The intricacies of the doctrine of informed consent, the adequacy of an attorney's advice, and the advisability of a settlement in light of the risks of litigation are not concepts "readily apparent" to laymen. Wade was plainly not qualified to give an opinion on whether Phillips's actions or inaction during the settlement conference met the standard of care within the legal community.*fn7 Wade's averments were thus nothing more than legal argument disguised in the form of a party declaration. We also note the trial court sustained Phillips's objections to almost all of these statements. Thus, they were not admissible evidence sufficient to avoid summary judgment.

Finally, we reject Wade's novel suggestion that an attorney breaches a duty of care if he fails to tell the client that a settlement may not later be canceled or revoked. The concept that a settlement agreement signed by all parties and entered into before a judicial officer truly concludes the case is self-evident and requires no explanation.

We conclude Wade failed to carry her burden of showing a factual controversy on her claim for attorney malpractice.*fn8

IV. Wade Failed to Show Causation

The requirement of causation applies to attorney malpractice actions. "[J]ust as in litigation malpractice actions, a plaintiff in a transactional malpractice action must show that but for the alleged malpractice, it is more likely than not that the plaintiff would have obtained a more favorable result." (Viner v. Sweet (2003) 30 Cal.4th 1232, 1244.) In the settlement context, the plaintiff must prove "'"[to] a legal certainty"'" that, had the case not settled, he or she would have obtained a better result at trial. (Barnard v. Langer (2003) 109 Cal.App.4th 1453, 1461-1462.)

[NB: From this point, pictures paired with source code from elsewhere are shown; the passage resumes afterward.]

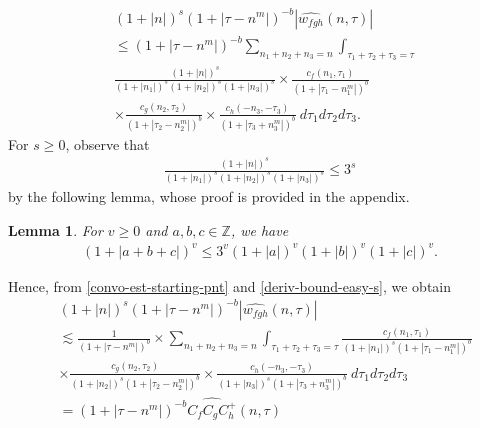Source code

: \documentclass[12pt,reqno]{amsart}
\numberwithin{equation}{section}  %
\numberwithin{figure}{section}
\newcommand{\zz}{\mathbb{Z}}
\newcommand{\wh}{\widehat}
\theoremstyle{plain}
\newtheorem{lemma}{Lemma}
\theoremstyle{definition}
\theoremstyle{remark}
\begin{document}
\begin{equation}
	\label{convo-est-starting-pnt}
	\begin{split}
		 & \left (1 + |n| \right )^s \left( 1 + | \tau - n^{m } | \right)^{-b} | \wh{w_{fgh}}\left( 
		n, \tau \right) |
		\\
		& \le \left( 1 + | \tau - n^{m } | \right)^{-b}
		\sum_{n_1+ n_2+ n_3= n} 
    \int_{\tau_{1} + \tau_{2} + \tau_{3} = \tau}
    \\
    & \frac{\left (1 + |n| \right )^s}{\left (1 +
		|n_1| \right )^s \left (1 + | n_2| \right )^s \left (1 + |n_3| \right )^s} 
		\times \frac{c_f(n_1, \tau_1)}{\left( 1 + | \tau_1 - n_1^{m } | 
		\right)^{b}}
		\\
		& \times
		\frac{c_g(n_2, \tau_2)}{\left( 1 + | \tau_2 - n_2^{m } | 
		\right)^{b}} \times
		\frac{c_h(-n_3, -\tau_3)}{\left( 1 + | \tau_3 + n_3^{m } | 
		\right)^{b}}\ d \tau_1 d \tau_2 d \tau_3.
	\end{split}
\end{equation}
%
%
For $s \ge 0$, observe that
%
%
\begin{equation}
	\label{deriv-bound-easy-s}
	\begin{split}
		\frac{\left (1 + |n| \right ) ^s}{\left (1 + |n_1| \right ) ^s \left (1 + |n_2| \right ) ^s \left (1 + |n_3| \right ) ^s} 
		\le 3^{s}
	\end{split}
\end{equation}
%
%
by the following lemma, whose proof is provided in the appendix.
%
%
\begin{lemma}
\label{lem:splitting}
	For $v \ge 0$ and $a, b, c \in \zz$, we have
%
%
\begin{equation}
	\label{splitting}
	\begin{split}
		\left ( 1 + |a +b + c| \right)^v \le 3^v \left(1 + | a | \right)^v \left(
		1 + | b | \right)^v \left( 1 + | c | \right)^v.
	\end{split}
\end{equation}
%
%
\end{lemma}
%
%
Hence, from \eqref{convo-est-starting-pnt} and \eqref{deriv-bound-easy-s}, we 
obtain
%
\begin{equation*}
	\begin{split}
		& \left (1 + |n| \right )^s \left( 1 +  | \tau - n^{m }  | \right)^{-b} | 
		\wh{w_{fgh}}\left( n, \tau \right) | 
		\\
    & \lesssim  \frac{1}{\left( 1 +
		| \tau - n^{m}| 
		\right)^{b}}  
		\times
		\sum_{n_1+ n_2+ n_3= n} 
    \int_{\tau_{1} + \tau_{2} + \tau_{3} = \tau} \frac{c_f\left( n_1, \tau_1 
		\right)}{\left (1 + |n_1| \right )^s \left( 1 + | \tau_1 - n_1^{m} |
		\right)^{b}}
		\\
		& \times \frac{c_{g}\left( n_2, \tau_2 \right)}{\left (1 + |n_2| \right ) 
		^s\left( 1 + | \tau_2 -  n_2^{m }| 
		\right)^{b}}
    \times \frac{c_{h}\left( -n_3, -\tau_3 \right)}{\left (1 + |n_3| \right )
    ^s\left( 1 + | \tau_3 + n_3^{m } | \right)^{b}} \ d \tau_1 d \tau_2 d \tau_3
    \\
		& = \left( 1 + | \tau - n^{m } | \right)^{-b}
		\wh{C_f C_{g} C^+_{h}} \left( n, \tau \right)
	\end{split}
\end{equation*}
\end{document}
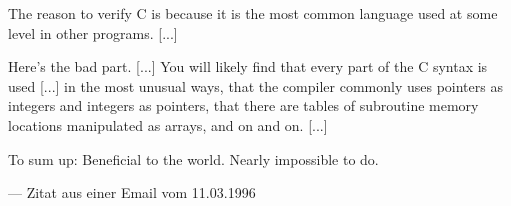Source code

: \thispagestyle{empty}

\begin{itshape}
\noindent
The reason to verify C is because it is the most common language used at some level in other programs. [...]

\noindent
Here's the bad part. [...] You will likely find that every part of the C syntax is used [...] in the most unusual ways, that the compiler commonly uses pointers as integers and integers as pointers, that there are tables of subroutine memory locations manipulated as arrays, and on and on. [...]

\noindent
To sum up: Beneficial to the world. Nearly impossible to do. \\
\end{itshape}

\hfill --- Zitat aus einer Email vom 11.03.1996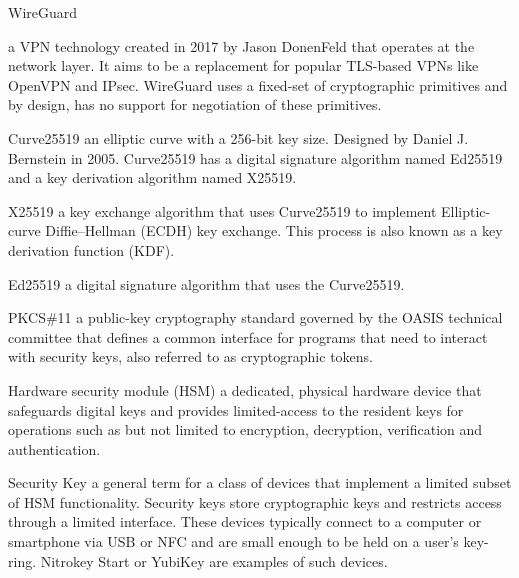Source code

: \documentclass [11pt, proquest] {uwthesis}[2020/02/24]
\begin{document}
\begin{glossary}

\item[WireGuard]

a VPN technology created in 2017 by Jason DonenFeld that operates at the network layer. It aims to be a replacement for popular TLS-based VPNs like OpenVPN and IPsec. WireGuard uses a fixed-set of cryptographic primitives and by design, has no support for negotiation of these primitives. 

\item[Curve25519]
an elliptic curve with a 256-bit key size. Designed by Daniel J. Bernstein in 2005\cite{noauthor_curve25519_nodate}. Curve25519 has a digital signature algorithm named Ed25519 and a key derivation algorithm named X25519.

\item[X25519]
a key exchange algorithm that uses Curve25519 to implement Elliptic-curve Diffie–Hellman (ECDH) key exchange. This process is also known as a key derivation function (KDF).

\item[Ed25519] a digital signature algorithm that uses the Curve25519.

\item[PKCS\#11] a public-key cryptography standard governed by the OASIS technical committee\cite{noauthor_cryptsoft_nodate} that defines a common interface for programs that need to interact with security keys, also referred to as cryptographic tokens.

\item[Hardware security module]
(HSM) a dedicated, physical hardware device that safeguards digital keys and provides limited-access to the resident keys for operations such as but not limited to encryption, decryption, verification and authentication. 

\item[Security Key]
a general term for a class of devices that implement a limited subset of HSM functionality. Security keys store cryptographic keys and restricts access through a limited interface. These devices typically connect to a computer or smartphone via USB or NFC and are small enough to be held on a user's key-ring.
Nitrokey Start\cite{noauthor_nitrokey_nodate} or YubiKey\cite{noauthor_discover_nodate}\cite{noauthor_u2f_nodate-1} are examples of such devices.


\end{glossary}

\textpages
\end{document}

By Wade's own admission, she was ready and willing to settle the case by selling the property and giving the Starks 10 percent of the proceeds. The settlement she ultimately reached gave them 30 percent of the proceeds, while avoiding the risk of an adverse verdict as well as the expenditure of further attorney fees in taking the case through trial, postjudgment motions and a possible appeal. Given these realities, it was incumbent upon Wade to provide nonspeculative evidence that, had she not settled, she would have come out better financially. (See Marshak v. Ballesteros (1999) 72 Cal.App.4th 1514, 1519; Thompson v. Halvonik (1995) 36 Cal.App.4th 657, 663.)

Wade utterly failed to make this showing. Her opposition offered nothing other than her own conclusory allegation that she lost the "value" of her lawsuit against the Starks. For this additional reason, summary judgment in favor of Phillips was properly granted.


This lawsuit rests on the assertion that, despite Wade's assurance that she was physically able to proceed and her expressed desire to accept the Starks's final offer against his recommendation, Phillips nevertheless committed malpractice by failing to stop her from settling the case. We know of no authority that would support the imposition of such a bizarre duty of care. Indeed, had Phillips tried to thwart the settlement against his client's wishes, he would have exposed himself to potential legal liability and/or disciplinary action. We agree with the trial court that Wade failed to produce any evidence that Phillips failed to perform his duties in accordance with professional norms.

This appeal manifests another agonizing and protracted chapter in a series of "sour grapes" lawsuits that do nothing except clog up the court system. The prosecution of pointless malpractice actions such as this one benefits no one except the attorneys, who appear to have exploited it for its maximum pecuniary potential. We hope the filing of this opinion will sound the closing bell to this saga of futility.


The judgment is affirmed. Phillips shall recover costs on appeal. (Cal. Rules of Court, rule 8.278(a)(1), (2).)

We concur: RAYE , Acting P. J. CANTIL-SAKAUYE,J.